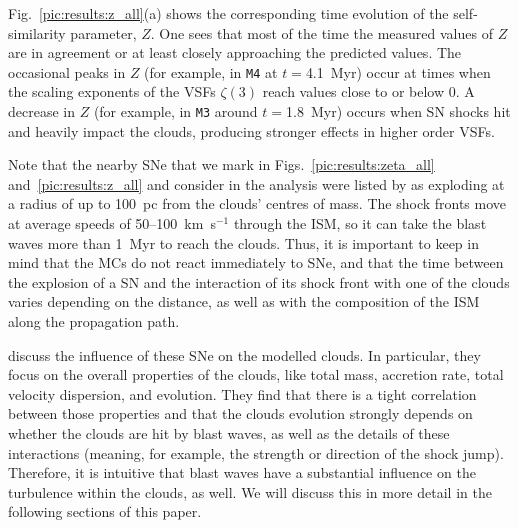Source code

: Fig.~\ref{pic:results:z_all}(a) shows the corresponding time evolution of the self-similarity parameter, $Z$. 
One sees that most of the time the measured values of $Z$ are in agreement or at least closely approaching the predicted values. 
The occasional peaks in $Z$ (for example, in \texttt{M4} at $t=$4.1~Myr) occur at times when the scaling exponents of the VSFs $\zeta(3)$ reach values close to or below 0.
A decrease in $Z$ (for example, in \texttt{M3} around $t=$1.8~Myr) occurs when SN shocks hit and heavily impact the clouds, producing stronger effects in higher order VSFs.

Note that the nearby SNe that we mark in Figs.~\ref{pic:results:zeta_all} and~\ref{pic:results:z_all} and consider in the analysis were listed by  as exploding at a radius of up to 100~pc from the clouds' centres of mass. The shock fronts move at average speeds of 50--100~km~s$^{-1}$ through the ISM, so it can take the blast waves more than 1~Myr to reach the clouds. Thus, it is important to keep in mind that the MCs do not react immediately to SNe, and that the time between the explosion of a SN and the interaction of its shock front with one of the clouds varies depending on the distance, as well as with the composition of the ISM along the propagation path.

 discuss the influence of these SNe on the modelled clouds.
In particular, they focus on the overall properties of the clouds, like total mass, accretion rate, total velocity dispersion, and evolution.
They find that there is a tight correlation between those properties and that the clouds evolution strongly depends on whether the clouds are hit by blast waves, as well as the details of these interactions (meaning, for example, the strength or direction of the shock jump).
Therefore, it is intuitive that blast waves have a substantial influence on the turbulence within the clouds, as well. 
We will discuss this in more detail in the following sections of this paper.

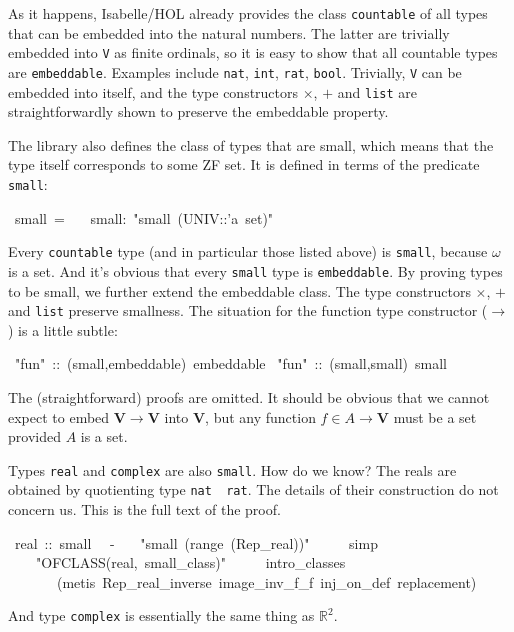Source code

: \documentclass[runningheads]{llncs}
\newcommand{\V}{\mathbf{V}}
\begin{document}
As it happens, Isabelle/HOL already provides the class \texttt{countable} of all types that can be embedded into the natural numbers. The latter are trivially embedded into \texttt{V} as finite ordinals, so it is easy to show that all countable types are \texttt{embeddable}.
Examples include \texttt{nat}, \texttt{int}, \texttt{rat}, \texttt{bool}.
Trivially, \texttt{V} can be embedded into itself, and the type constructors $\times$, $+$ and \texttt{list} are straightforwardly shown to preserve the embeddable property.

The library also defines the class of types that are small, which means that the type itself corresponds to some ZF set. It is defined in terms of the predicate \texttt{small}:
\begin{isabelle}
\ small\ =\isanewline
\ \ \ small:\ "small\ (UNIV::'a\ set)"
\end{isabelle}

Every \texttt{countable} type (and in particular those listed above) is \texttt{small}, because $\omega$ is a set. And it's obvious that every \texttt{small} type is \texttt{embeddable}. By proving types to be small, we further extend the embeddable class.
The type constructors $\times$, $+$ and \texttt{list} preserve smallness.
The situation for the function type constructor ($\to$) is a little subtle:
\begin{isabelle}
\ "fun"\ ::\ (small,embeddable)\ embeddable\isanewline
{}\ "fun"\ ::\ (small,small)\ small\end{isabelle}
The (straightforward) proofs are omitted.
It should be obvious that we cannot expect to embed $\V\to\V$ into $\V$, but any function $f\in A\to\V$ must be a set provided $A$ is a set.

Types \texttt{real} and \texttt{complex} are also \texttt{small}. How do we know? The reals are obtained by quotienting type \texttt{nat \isasymRightarrow\ rat}. The details of their construction do not concern us.
This is the full text of the proof.
\begin{isabelle}
\ real\ ::\ small\ \isanewline
{}\ -\isanewline
\ \ \ "small\ (range\ (Rep\_real))"\isanewline
\ \ \ \ \ simp\isanewline
\ \ \ \ "OFCLASS(real,\ small\_class)"\isanewline
\ \ \ \ \ intro\_classes\isanewline
\ \ \ \ \ \ \ (metis\ Rep\_real\_inverse\ image\_inv\_f\_f\ inj\_on\_def\ replacement)\isanewline
{}
\end{isabelle}
And type \texttt{complex} is essentially the same thing as $\mathbb{R}^2$.
\end{document}

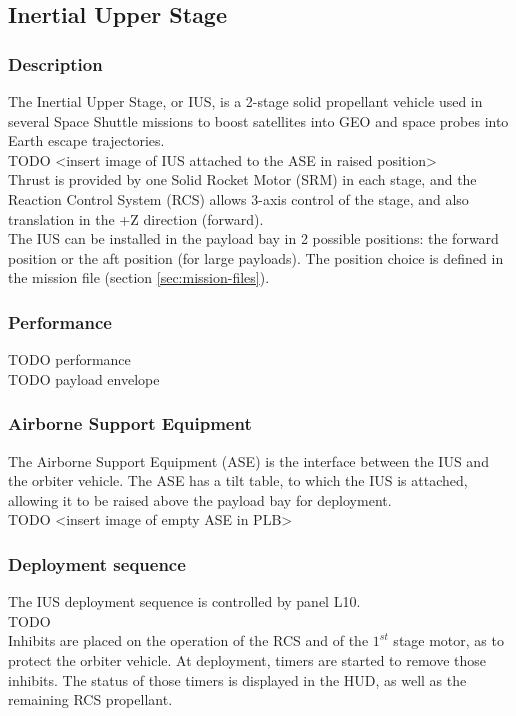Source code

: \documentclass[Space_Shuttle_Ultra_Manual.tex]{subfiles}
\begin{document}
\subsection{Inertial Upper Stage}
\begin{multicols*}{2}
\renewcommand{\cfttoctitlefont}{\bf}
\localtableofcontents
\subsubsection{Description}
\noindent
The Inertial Upper Stage, or IUS, is a 2-stage solid propellant vehicle used in several Space Shuttle missions to boost satellites into GEO and space probes into Earth escape trajectories.
\\
TODO <insert image of IUS attached to the ASE in raised position>
\\
Thrust is provided by one Solid Rocket Motor (SRM) in each stage, and the Reaction Control System (RCS) allows 3-axis control of the stage, and also translation in the +Z direction (forward).
\\
The IUS can be installed in the payload bay in 2 possible positions: the forward position or the aft position (for large payloads). The position choice is defined in the mission file (section \ref{sec:mission-files}).

\subsubsection{Performance}
TODO performance
\\
TODO payload envelope

\subsubsection{Airborne Support Equipment}
The Airborne Support Equipment (ASE) is the interface between the IUS and the orbiter vehicle. The ASE has a tilt table, to which the IUS is attached, allowing it to be raised above the payload bay for deployment.
\\
TODO <insert image of empty ASE in PLB>

\subsubsection{Deployment sequence}
The IUS deployment sequence is controlled by panel L10.
\\
TODO
\\
Inhibits are placed on the operation of the RCS and of the $1^{st}$ stage motor, as to protect the orbiter vehicle. At deployment, timers are started to remove those inhibits. The status of those timers is displayed in the HUD, as well as the remaining RCS propellant.


\end{multicols*}
\end{document}
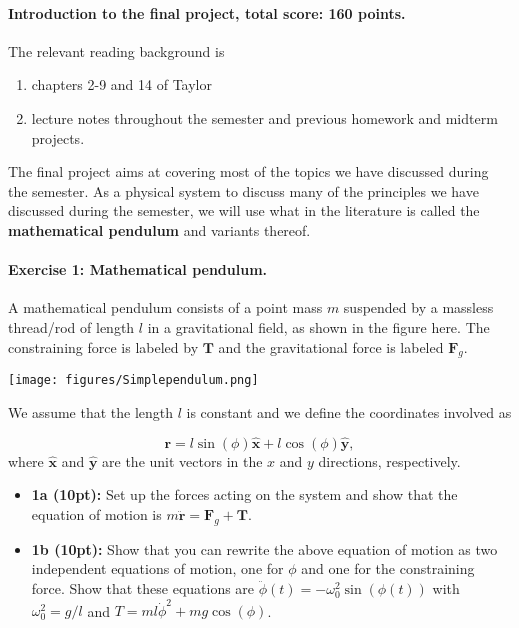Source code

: \documentclass[%
oneside,                 %
final,                   %
10pt]{article}
\begin{document}
\noindent
\paragraph{Introduction to the final project, total score: 160  points.}
The relevant reading background is
\begin{enumerate}
\item chapters 2-9 and 14 of Taylor

\item lecture notes throughout the semester and previous homework and midterm projects.
\end{enumerate}

\noindent
The final project aims at covering most of the topics we have discussed during the semester. As a physical system to discuss many of the principles we have discussed during the semester, we will use what in the literature is called the \textbf{mathematical pendulum} and variants thereof. 

\paragraph{Exercise 1: Mathematical pendulum.}
A mathematical pendulum consists of a point mass $m$ suspended by a massless thread/rod of length $l$ in a gravitational field, as shown in the figure here. The constraining force is labeled by $\bm{T}$
and the gravitational force is labeled $\bm{F}_g$.



\vspace{6mm}

\centerline{\texttt{[image: figures/Simplependulum.png]}}

\vspace{6mm}



We assume that the length $l$ is constant and we define the coordinates involved as

\[
\bm{r} = l\sin(\phi)\bm{\hat{x}}+l\cos(\phi)\bm{\hat{y}},
\]
where $\bm{\hat{x}}$ and $\bm{\hat{y}}$ are the unit vectors in the $x$ and $y$ directions, respectively.

\begin{itemize}
\item \textbf{1a (10pt):} Set up the forces acting on the system and show that the equation of motion is $m\ddot{\bm{r}}=\bm{F}_g+\bm{T}$.

\item \textbf{1b (10pt):} Show that you can rewrite the above equation of motion as two independent equations of motion, one for $\phi$ and one for the constraining force. Show that these equations are $\ddot{\phi}(t)=-\omega_0^2\sin{(\phi(t))}$ with $\omega_0^2=g/l$ and $T=ml\dot{\phi}^2+mg\cos{(\phi)}$.
\end{itemize}
\end{document}
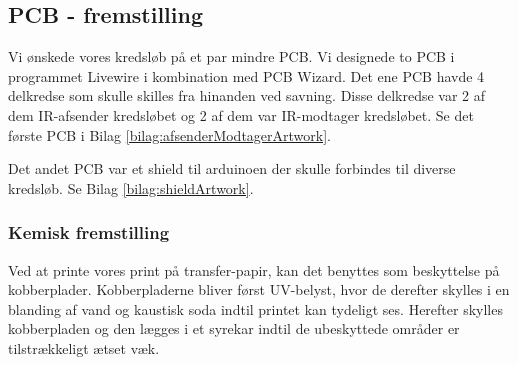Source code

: \subsection{PCB - fremstilling}\label{subs:pcbfremstilling}
Vi ønskede vores kredsløb på et par mindre PCB. Vi designede to PCB i programmet Livewire i kombination med PCB Wizard. Det ene PCB havde 4 delkredse som skulle skilles fra hinanden ved savning. Disse delkredse var 2 af dem IR-afsender kredsløbet og 2 af dem var IR-modtager kredsløbet. Se det første PCB i Bilag \ref{bilag:afsenderModtagerArtwork}. 

Det andet PCB var et shield til arduinoen der skulle forbindes til diverse kredsløb. Se Bilag \ref{bilag:shieldArtwork}.
\subsubsection{Kemisk fremstilling}
Ved at printe vores print på transfer-papir, kan det benyttes som beskyttelse på kobberplader. Kobberpladerne bliver først UV-belyst, hvor de derefter skylles i en blanding af vand og kaustisk soda indtil printet kan tydeligt ses. Herefter skylles kobberpladen og den lægges i et syrekar indtil de ubeskyttede områder er tilstrækkeligt ætset væk.

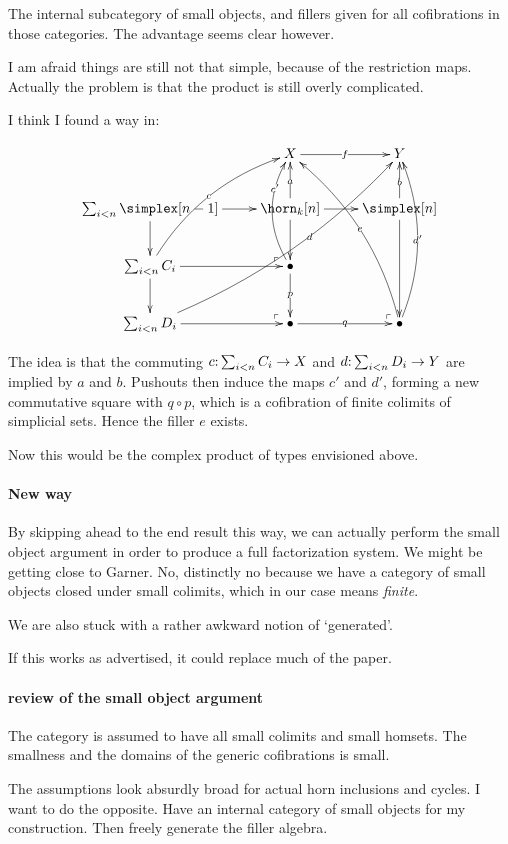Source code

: \documentclass[csh.tex]{subfiles}
\makeatletter
\newcommand\pushout{\ar@{}[dr]|(.9)\ulcorner}
\makeatother
\begin{document}
The internal subcategory of small objects, and fillers given for all cofibrations in those categories. The advantage seems clear however.

I am afraid things are still not that simple, because of the restriction maps. Actually the problem is that the product is still overly complicated.

I think I found a way in:

\[ \xymatrix{
& X\ar[r]|f & Y\\
%
\sum_{i<n} \simplex[n-1] \ar[r]\ar[d]\pushout & 
\horn_k[n] \ar[u]|a\ar[d]\ar[r] & 
\simplex[n] \ar[dd]\ar[u]|b \\
%
\sum_{i<n} C_i \ar@/^{3ex}/[uur]|c \ar[r]\ar[d]\pushout & 
\bullet \ar@/^{3ex}/[uu]|(.7){c'} \ar[d]|p\pushout \\
%
\sum_{i<n} D_i \ar@/_{3ex}/[uuurr]|(.6)d \ar[r] & 
\bullet \ar[r]|q & \bullet \ar@/_{3ex}/[uuu]|{d'} \ar@/_{3ex}/[uuul]|{e} 
}\]

The idea is that the commuting $c\mathord : \sum_{i<n} C_i\to X$ and $d\mathord : \sum_{i<n} D_i\to Y$ are implied by $a$ and $b$. Pushouts then induce the maps $c'$ and $d'$, forming a new commutative square with $q\circ p$, which is a cofibration of finite colimits of simplicial sets. Hence the filler $e$ exists.

Now this would be the complex product of types envisioned above.

\paragraph{New way}
By skipping ahead to the end result this way, we can actually perform the small object argument in order to produce a full factorization system. We might be getting close to Garner. No, distinctly no because we have a category of small objects closed under small colimits, which in our case means \emph{finite}.

We are also stuck with a rather awkward notion of `generated'. 

If this works as advertised, it could replace much of the paper.

\paragraph{review of the small object argument}
The category is assumed to have all small colimits and small homsets. The smallness and the domains of the generic cofibrations is small. 

The assumptions look absurdly broad for actual horn inclusions and cycles. I want to do the opposite. Have an internal category of small objects for my construction. Then freely generate the filler algebra.
\end{document}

* To do: Using the entries above, work out the number of lines that hold the word "embedded" and write it with no other words.

* Solution: 2